# [TRY IT]
Count the lines below that contain the word "stable", and give only that number.
━━━━━ DATA RECORDS ━━━━━
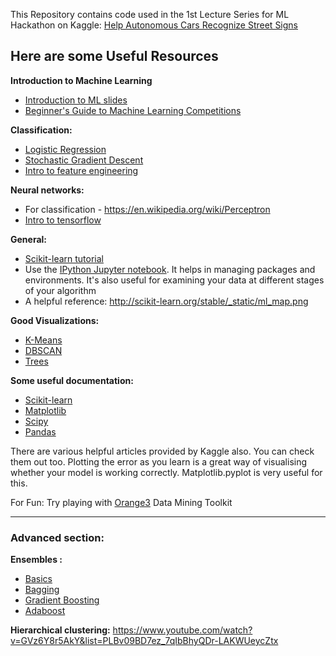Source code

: This Repository contains code used in the 1st Lecture Series for ML Hackathon on Kaggle: [Help Autonomous Cars Recognize Street Signs](https://inclass.kaggle.com/c/mapmyindia2)


## Here are some Useful Resources

**Introduction to Machine Learning**
* [Introduction to ML slides](https://github.com/cheral/ML_Hackathon/blob/master/Introduction_to_ML.pdf)
* [Beginner's Guide to Machine Learning Competitions](https://www.youtube.com/watch?v=ys2usamKyus&index=1&list=PL481jrWeQSa1RmUyZquUhL-Z6-QhpmxW7)

**Classification:**
* [Logistic Regression](https://www.youtube.com/watch?v=1ZzckGxT76g)
* [Stochastic Gradient Descent](https://www.youtube.com/watch?v=UfNU3Vhv5CA)
* [Intro to feature engineering](https://www.youtube.com/watch?v=CAnEJ42eEYA)

**Neural networks:**
* For classification - https://en.wikipedia.org/wiki/Perceptron 
* [Intro to tensorflow](https://medium.com/@saxenarohan97/intro-to-tensorflow-solving-a-simple-regression-problem-e87b42fd4845#.7m5mfjvet)

**General:**
* [Scikit-learn tutorial](https://m.youtube.com/playlist?list=PLQVvvaa0QuDd0flgGphKCej-9jp-QdzZ3)
* Use the [IPython Jupyter notebook](https://jupyter-notebook-beginner-guide.readthedocs.io/en/latest/). It helps in managing packages and environments. It's also useful for examining your data at different stages of your algorithm
* A helpful reference: http://scikit-learn.org/stable/_static/ml_map.png

**Good Visualizations:**
* [K-Means](https://www.naftaliharris.com/blog/visualizing-k-means-clustering/)
* [DBSCAN](https://www.naftaliharris.com/blog/visualizing-dbscan-clustering/)
* [Trees](http://www.r2d3.us/visual-intro-to-machine-learning-part-1/)

**Some useful documentation:**
* [Scikit-learn](http://scikit-learn.org/stable/documentation.html)
* [Matplotlib](http://matplotlib.org/contents.html)
* [Scipy](https://docs.scipy.org/doc/)
* [Pandas](http://pandas.pydata.org/pandas-docs/stable/)

There are various helpful articles provided by Kaggle also. You can check them out too.
Plotting the error as you learn is a great way of visualising whether your model is working correctly. Matplotlib.pyplot is very useful for this.

For Fun: Try playing with [Orange3](http://orange.biolab.si/download/) Data Mining Toolkit
____________________________________________________________
### **Advanced section:**

**Ensembles :**
* [Basics](https://www.youtube.com/watch?v=Yvn3--rIdZg)
* [Bagging](https://www.youtube.com/watch?v=Rm6s6gmLTdg)
* [Gradient Boosting](https://www.youtube.com/watch?v=sRktKszFmSk&t=7s)
* [Adaboost](https://www.youtube.com/watch?v=ix6IvwbVpw0)

**Hierarchical clustering:** https://www.youtube.com/watch?v=GVz6Y8r5AkY&list=PLBv09BD7ez_7qIbBhyQDr-LAKWUeycZtx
━━━━━
# [WRITTEN RESPONSE]
3